> **What you will do**
Find the line that contains "Using the standard". Output it and every line after it to the end of the records, exactly as they appear.

> **Pictures paired with source code**

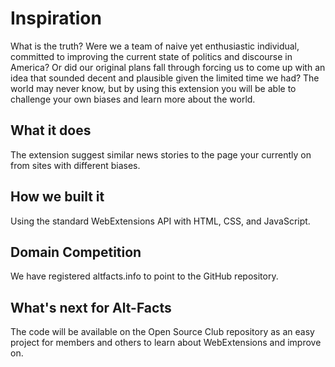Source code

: 
# Inspiration

What is the truth? Were we a team of naive yet enthusiastic individual, committed to improving the current state of politics and discourse in America? Or did our original plans fall through forcing us to come up with an idea that sounded decent and plausible given the limited time we had? The world may never know, but by using this extension you will be able to challenge your own biases and learn more about the world.

## What it does

The extension suggest similar news stories to the page your currently on from sites with different biases.

## How we built it

Using the standard WebExtensions API with HTML, CSS, and JavaScript.

## Domain Competition

We have registered altfacts.info to point to the GitHub repository.

## What's next for Alt-Facts

The code will be available on the Open Source Club repository as an easy project for members and others to learn about WebExtensions and improve on.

> **Exercise result**
Using the standard WebExtensions API with HTML, CSS, and JavaScript.

## Domain Competition

We have registered altfacts.info to point to the GitHub repository.

## What's next for Alt-Facts

The code will be available on the Open Source Club repository as an easy project for members and others to learn about WebExtensions and improve on.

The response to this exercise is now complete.